(Source texts of formatted documents)

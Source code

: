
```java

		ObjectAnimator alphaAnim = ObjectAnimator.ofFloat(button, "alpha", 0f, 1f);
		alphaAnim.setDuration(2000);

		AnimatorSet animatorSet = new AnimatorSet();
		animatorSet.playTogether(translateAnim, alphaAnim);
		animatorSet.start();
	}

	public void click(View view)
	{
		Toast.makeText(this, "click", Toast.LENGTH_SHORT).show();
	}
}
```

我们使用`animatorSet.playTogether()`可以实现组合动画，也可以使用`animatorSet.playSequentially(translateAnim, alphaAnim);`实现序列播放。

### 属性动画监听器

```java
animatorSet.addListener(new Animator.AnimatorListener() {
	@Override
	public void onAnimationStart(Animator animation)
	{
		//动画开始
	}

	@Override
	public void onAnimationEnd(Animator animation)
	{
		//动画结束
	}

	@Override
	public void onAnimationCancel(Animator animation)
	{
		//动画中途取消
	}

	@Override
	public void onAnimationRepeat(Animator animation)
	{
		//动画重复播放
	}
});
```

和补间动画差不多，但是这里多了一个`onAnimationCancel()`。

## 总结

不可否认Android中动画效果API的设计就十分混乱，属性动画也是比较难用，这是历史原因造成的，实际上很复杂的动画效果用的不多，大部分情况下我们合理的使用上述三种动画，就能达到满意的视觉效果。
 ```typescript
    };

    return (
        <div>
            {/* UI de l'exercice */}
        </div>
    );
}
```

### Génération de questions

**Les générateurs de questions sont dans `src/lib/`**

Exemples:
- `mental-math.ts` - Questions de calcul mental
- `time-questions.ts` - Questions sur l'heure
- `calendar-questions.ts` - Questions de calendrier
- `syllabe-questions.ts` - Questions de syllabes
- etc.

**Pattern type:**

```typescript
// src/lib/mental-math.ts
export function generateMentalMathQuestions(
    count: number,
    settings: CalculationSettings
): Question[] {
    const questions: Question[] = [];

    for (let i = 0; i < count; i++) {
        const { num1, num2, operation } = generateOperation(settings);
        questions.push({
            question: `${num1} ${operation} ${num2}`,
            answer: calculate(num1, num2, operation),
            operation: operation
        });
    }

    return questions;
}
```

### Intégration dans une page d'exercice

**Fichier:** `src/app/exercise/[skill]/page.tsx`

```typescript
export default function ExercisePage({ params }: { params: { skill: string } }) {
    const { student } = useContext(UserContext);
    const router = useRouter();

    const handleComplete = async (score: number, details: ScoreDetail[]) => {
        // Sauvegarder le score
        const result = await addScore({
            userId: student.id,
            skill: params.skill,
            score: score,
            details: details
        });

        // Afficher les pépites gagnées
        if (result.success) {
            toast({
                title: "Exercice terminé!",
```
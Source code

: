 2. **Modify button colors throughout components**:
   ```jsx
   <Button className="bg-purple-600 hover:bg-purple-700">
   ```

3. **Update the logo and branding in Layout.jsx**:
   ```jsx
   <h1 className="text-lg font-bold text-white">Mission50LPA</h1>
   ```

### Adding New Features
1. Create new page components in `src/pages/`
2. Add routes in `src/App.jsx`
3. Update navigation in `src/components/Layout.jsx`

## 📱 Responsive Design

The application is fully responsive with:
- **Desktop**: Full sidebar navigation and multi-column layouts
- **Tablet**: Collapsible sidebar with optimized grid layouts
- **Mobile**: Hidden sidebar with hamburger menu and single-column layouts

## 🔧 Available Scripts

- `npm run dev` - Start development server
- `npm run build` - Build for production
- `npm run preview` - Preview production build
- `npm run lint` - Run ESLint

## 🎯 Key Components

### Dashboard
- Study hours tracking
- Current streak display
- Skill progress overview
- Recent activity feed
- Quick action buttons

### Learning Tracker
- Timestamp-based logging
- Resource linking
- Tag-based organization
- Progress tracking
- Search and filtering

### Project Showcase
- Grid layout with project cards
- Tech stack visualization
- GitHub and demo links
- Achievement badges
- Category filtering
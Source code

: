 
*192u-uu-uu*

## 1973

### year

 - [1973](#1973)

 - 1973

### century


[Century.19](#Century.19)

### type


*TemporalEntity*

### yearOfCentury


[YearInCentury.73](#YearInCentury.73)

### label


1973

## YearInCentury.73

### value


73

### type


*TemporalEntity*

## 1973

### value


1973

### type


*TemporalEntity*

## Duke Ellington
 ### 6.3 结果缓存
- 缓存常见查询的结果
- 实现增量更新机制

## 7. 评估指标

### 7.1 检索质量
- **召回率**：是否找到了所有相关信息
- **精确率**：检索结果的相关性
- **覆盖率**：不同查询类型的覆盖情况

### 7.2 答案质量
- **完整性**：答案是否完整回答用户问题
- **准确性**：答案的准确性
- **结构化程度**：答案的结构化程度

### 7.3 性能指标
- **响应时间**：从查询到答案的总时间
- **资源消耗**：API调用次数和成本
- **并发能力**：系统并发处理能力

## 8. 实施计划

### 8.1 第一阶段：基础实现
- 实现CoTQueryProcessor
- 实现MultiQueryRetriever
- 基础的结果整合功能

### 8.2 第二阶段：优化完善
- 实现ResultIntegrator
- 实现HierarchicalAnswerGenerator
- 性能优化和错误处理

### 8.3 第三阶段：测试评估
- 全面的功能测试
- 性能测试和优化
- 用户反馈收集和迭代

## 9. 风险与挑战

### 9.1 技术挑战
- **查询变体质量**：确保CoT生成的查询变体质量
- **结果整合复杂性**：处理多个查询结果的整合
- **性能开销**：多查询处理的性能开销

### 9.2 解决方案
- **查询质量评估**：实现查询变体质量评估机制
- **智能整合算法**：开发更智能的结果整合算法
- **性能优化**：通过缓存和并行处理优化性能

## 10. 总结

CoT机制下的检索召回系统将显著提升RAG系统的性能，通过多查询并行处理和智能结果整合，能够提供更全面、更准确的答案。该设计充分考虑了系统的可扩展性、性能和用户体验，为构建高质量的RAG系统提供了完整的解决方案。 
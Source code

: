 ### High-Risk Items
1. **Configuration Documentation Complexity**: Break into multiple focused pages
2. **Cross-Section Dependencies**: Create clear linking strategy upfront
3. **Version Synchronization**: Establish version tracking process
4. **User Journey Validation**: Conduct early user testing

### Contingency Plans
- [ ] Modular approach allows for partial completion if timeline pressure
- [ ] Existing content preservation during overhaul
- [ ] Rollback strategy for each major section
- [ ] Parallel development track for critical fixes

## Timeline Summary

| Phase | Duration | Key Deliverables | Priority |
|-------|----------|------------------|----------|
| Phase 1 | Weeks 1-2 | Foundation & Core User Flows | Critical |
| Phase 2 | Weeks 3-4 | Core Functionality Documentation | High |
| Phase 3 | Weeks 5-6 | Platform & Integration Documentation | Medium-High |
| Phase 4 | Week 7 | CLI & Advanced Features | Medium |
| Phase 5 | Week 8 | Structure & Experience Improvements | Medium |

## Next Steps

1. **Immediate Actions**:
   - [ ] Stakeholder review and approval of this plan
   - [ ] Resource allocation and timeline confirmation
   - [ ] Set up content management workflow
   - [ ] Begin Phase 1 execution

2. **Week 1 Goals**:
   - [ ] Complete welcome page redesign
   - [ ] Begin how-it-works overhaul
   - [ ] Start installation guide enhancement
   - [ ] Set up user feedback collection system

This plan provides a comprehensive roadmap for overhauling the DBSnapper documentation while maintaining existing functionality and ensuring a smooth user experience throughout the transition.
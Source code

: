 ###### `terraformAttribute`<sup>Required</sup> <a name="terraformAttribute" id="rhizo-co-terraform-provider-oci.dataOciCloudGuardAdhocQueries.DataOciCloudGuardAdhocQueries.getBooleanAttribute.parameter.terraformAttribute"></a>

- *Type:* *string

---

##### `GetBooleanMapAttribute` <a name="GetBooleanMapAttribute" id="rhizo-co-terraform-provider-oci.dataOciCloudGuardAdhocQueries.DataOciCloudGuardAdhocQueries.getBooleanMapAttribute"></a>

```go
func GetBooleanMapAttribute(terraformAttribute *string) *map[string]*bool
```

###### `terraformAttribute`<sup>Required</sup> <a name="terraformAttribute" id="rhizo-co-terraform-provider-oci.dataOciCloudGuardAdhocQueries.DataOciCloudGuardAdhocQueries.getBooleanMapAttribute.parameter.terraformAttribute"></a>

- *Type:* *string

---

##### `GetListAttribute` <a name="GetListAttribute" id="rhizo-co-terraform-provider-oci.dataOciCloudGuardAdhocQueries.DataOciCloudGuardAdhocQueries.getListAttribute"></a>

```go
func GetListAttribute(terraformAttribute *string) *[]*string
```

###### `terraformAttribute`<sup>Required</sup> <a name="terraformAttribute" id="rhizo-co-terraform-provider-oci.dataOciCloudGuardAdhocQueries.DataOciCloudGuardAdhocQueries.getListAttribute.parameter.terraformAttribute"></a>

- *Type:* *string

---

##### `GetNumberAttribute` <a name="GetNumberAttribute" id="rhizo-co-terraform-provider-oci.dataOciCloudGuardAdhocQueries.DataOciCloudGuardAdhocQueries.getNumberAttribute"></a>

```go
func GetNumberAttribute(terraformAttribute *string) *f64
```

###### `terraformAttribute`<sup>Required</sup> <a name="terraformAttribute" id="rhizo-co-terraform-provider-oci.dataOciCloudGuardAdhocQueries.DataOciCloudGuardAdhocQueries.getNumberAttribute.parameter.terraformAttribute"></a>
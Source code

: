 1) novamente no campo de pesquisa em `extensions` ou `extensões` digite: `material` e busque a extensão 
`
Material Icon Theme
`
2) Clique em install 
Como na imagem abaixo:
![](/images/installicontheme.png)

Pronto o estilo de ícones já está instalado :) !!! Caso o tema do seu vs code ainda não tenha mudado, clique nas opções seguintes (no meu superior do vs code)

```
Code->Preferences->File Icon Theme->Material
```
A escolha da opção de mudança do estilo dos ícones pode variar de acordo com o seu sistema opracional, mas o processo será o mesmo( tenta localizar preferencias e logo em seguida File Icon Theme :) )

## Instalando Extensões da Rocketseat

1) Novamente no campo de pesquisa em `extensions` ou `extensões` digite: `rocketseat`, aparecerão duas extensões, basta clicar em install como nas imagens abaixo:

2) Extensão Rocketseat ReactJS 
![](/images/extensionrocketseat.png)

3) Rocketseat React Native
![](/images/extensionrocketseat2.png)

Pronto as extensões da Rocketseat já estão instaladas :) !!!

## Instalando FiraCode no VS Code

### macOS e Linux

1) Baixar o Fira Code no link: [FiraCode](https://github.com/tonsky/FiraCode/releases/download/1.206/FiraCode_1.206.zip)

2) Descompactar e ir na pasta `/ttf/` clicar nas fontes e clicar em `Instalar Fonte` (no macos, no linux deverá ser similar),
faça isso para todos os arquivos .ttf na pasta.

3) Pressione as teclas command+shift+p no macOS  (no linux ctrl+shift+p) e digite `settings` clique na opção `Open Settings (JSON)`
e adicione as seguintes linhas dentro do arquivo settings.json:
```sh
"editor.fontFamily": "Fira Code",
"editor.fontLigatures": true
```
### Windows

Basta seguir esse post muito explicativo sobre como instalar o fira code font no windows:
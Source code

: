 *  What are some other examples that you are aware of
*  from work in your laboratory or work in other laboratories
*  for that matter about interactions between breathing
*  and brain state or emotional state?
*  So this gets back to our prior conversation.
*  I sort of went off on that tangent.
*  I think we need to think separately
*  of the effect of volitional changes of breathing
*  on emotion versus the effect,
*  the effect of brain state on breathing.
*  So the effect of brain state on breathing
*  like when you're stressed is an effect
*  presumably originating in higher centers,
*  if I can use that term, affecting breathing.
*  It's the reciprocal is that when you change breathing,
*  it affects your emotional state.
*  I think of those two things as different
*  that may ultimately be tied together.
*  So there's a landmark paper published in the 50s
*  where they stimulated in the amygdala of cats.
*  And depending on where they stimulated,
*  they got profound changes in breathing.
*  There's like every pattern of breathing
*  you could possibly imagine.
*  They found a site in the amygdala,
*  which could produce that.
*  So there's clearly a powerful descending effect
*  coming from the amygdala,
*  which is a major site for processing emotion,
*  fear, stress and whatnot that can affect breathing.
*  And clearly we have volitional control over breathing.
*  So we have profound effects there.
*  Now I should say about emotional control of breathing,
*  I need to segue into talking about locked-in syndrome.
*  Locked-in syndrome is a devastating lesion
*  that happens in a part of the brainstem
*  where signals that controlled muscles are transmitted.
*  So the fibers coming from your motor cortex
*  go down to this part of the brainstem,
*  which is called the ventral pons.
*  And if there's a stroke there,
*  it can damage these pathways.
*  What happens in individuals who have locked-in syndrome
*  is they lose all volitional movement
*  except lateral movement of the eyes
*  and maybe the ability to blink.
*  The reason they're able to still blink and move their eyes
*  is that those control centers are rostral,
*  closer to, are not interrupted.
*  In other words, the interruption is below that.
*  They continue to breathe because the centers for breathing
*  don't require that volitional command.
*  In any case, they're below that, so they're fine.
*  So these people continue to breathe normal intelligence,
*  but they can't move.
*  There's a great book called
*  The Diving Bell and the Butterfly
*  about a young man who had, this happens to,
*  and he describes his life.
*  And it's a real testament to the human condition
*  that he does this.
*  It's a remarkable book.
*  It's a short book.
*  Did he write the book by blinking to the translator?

• **Exercise description**:
Scan the data for the string "from" and copy each line in which it occurs.

• **Response**:
*  from work in your laboratory or work in other laboratories
*  coming from the amygdala,
*  So the fibers coming from your motor cortex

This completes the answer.